PDF to JPEG memory issues

Dear,

we are converting PDF documents to JPEG files using .NET Core 3.1. There seems to be a memory leak in the JPegDevice.Process() step.

This is the code used:

using (Stream stream = new MemoryStream(document.FileContent))
{

            using (Document pdfDocument = new Document(stream))
            {
                pdfDocument.EnableObjectUnload = true;
                // Bind input pdf file
                pdfDocument.OptimizeResources(new Aspose.Pdf.Optimization.OptimizationOptions()

                {

                    LinkDuplcateStreams = true,

                    RemoveUnusedObjects = true,

                    RemoveUnusedStreams = true
                    

                });
                Resolution resolution = new Resolution(100);
                // Create Jpeg device with specified attributes
                // Width, Height, Resolution
                JpegDevice JpegDevice = new JpegDevice(420, 594, resolution, 100);
                JpegDevice.RenderingOptions.UseNewImagingEngine = true;
           
               

                int imgNumber = 0;
                foreach (Page page in pdfDocument.Pages)
                {
                    using (MemoryStream memoryStream = new MemoryStream())
                    {
                        JpegDevice.Process(page, memoryStream);
                        await UploadImagesToBlob(document, memoryStream, imgNumber++.ToString() + ".jpg");
                    }
                    page.Dispose();
                }
                pdfDocument.FreeMemory();
            }

This is our dockerfile:

    FROM mcr.microsoft.com/dotnet/core/sdk:3.1-focal AS base
WORKDIR /app
RUN echo ttf-mscorefonts-installer msttcorefonts/accepted-mscorefonts-eula select true | debconf-set-selections
RUN \
  sed -i -e's/ main/ main contrib non-free/g' /etc/apt/sources.list \
  && apt-get -q update                                              \
  && apt-get install -y --quiet ttf-mscorefonts-installer libfontconfig1 libgdiplus

FROM mcr.microsoft.com/dotnet/core/runtime:3.1-focal AS build
WORKDIR /src
COPY ["***.csproj", "***/"]

RUN dotnet restore "***.csproj"
COPY . .
WORKDIR "***"
RUN dotnet build "***" -c Release -o /app/build

FROM build AS publish
RUN dotnet publish "***.csproj" -c Release -o /app/publish

FROM base AS final
WORKDIR /app
COPY --from=publish /app/publish .
ENTRYPOINT ["dotnet", "***.dll"]

We are using Aspose.PDF version 21.6.0.

Regards

@loumondelaers

Can you please share the source PDF file so that we may try to reproduce the same on our end.

Hello,

we have the issue with any PDF, but attached you can find the example we were using.

Regards,
Lou
sample-pdf-with-images.pdf (3.8 MB)

@loumondelaers

Are you working with Azure storage? Can you please share OS details and a sample application for reproducing the issue on our end.

Hello,

I included our dockerfile for the OS specifications.
We are using azure storage to upload the generated image, but it’s before that step that the memory is growing. Dockerfile.zip (699 Bytes)

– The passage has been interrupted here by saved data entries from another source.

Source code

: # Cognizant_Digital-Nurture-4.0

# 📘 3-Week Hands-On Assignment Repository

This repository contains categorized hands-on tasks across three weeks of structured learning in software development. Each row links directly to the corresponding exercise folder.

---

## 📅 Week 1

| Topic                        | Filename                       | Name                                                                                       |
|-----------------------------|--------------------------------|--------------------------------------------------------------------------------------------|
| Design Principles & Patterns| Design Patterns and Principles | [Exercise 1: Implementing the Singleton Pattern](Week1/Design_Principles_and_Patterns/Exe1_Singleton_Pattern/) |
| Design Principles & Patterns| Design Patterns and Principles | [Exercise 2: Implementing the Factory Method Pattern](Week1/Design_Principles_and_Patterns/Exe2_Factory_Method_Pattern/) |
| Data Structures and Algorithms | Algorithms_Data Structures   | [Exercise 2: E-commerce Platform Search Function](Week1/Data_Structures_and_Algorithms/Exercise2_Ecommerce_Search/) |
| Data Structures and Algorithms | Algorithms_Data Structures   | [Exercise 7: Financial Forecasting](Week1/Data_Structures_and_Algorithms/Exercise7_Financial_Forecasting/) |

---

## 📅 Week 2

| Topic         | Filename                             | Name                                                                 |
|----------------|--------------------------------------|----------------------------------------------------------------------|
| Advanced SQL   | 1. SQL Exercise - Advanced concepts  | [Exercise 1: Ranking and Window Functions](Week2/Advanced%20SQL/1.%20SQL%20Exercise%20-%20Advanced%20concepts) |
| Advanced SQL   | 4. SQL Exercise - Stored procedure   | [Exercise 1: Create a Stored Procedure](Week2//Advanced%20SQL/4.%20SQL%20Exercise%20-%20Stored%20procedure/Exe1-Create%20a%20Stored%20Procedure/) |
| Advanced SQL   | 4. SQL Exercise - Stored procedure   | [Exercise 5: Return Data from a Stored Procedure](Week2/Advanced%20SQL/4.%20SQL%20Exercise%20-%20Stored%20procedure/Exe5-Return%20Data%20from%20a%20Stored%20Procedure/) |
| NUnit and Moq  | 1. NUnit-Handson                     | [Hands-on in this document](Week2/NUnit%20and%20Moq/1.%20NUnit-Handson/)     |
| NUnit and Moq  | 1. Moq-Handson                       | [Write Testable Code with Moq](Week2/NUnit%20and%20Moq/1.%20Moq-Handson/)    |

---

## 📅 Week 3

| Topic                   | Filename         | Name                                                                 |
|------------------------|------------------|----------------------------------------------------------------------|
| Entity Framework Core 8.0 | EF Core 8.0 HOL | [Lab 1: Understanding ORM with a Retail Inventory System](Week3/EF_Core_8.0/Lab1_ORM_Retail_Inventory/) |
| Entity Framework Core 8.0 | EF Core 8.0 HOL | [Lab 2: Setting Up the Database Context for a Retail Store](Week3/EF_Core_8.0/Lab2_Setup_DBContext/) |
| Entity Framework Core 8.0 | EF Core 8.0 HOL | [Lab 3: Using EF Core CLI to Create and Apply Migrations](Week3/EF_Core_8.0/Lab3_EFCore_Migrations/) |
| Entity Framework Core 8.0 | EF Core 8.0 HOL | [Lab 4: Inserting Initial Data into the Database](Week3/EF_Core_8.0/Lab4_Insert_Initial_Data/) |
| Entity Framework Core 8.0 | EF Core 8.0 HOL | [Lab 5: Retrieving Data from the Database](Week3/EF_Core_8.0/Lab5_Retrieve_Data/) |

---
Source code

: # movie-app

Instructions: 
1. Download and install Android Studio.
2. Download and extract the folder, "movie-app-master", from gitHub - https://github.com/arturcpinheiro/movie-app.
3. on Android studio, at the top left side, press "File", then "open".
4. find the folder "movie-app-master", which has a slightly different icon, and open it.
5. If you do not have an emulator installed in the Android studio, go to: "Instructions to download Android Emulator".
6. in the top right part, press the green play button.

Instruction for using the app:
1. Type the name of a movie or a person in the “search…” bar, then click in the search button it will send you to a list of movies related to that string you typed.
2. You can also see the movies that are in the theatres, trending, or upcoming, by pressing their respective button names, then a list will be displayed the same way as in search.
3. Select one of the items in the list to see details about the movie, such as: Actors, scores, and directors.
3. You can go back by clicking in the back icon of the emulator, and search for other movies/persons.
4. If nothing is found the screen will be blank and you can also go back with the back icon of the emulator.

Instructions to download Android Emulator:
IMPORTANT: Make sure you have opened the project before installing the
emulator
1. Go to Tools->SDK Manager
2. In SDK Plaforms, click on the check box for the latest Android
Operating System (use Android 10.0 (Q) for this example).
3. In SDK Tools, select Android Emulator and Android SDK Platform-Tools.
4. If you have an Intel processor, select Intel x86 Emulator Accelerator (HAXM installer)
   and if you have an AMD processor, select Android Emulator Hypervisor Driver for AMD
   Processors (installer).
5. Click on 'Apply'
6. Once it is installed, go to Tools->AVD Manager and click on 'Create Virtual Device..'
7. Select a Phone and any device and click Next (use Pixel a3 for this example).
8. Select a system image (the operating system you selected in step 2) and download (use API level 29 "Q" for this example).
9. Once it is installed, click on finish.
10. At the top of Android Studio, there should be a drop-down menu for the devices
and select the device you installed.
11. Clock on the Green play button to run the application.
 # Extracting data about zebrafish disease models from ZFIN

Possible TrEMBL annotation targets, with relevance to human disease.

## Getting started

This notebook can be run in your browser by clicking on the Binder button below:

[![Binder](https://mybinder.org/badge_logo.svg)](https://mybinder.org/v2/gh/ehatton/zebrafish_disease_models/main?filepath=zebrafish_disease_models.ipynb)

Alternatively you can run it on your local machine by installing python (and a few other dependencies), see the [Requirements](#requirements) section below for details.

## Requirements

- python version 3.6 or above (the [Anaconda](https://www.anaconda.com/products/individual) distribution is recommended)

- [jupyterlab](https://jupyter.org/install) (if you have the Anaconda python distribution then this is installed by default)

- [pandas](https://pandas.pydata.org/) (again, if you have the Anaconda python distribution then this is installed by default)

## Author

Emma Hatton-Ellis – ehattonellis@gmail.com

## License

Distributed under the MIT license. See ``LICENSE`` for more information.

You can easily build your own sample application by using by code and putting the document contents in the first step:

using (Stream stream = new MemoryStream(document.FileContent))

I do not have a sample application to share due to dependencies with other services.

The memory leak we detected is in an isolated container though, no other processes are running in that container apart from the aspose PDF to image process.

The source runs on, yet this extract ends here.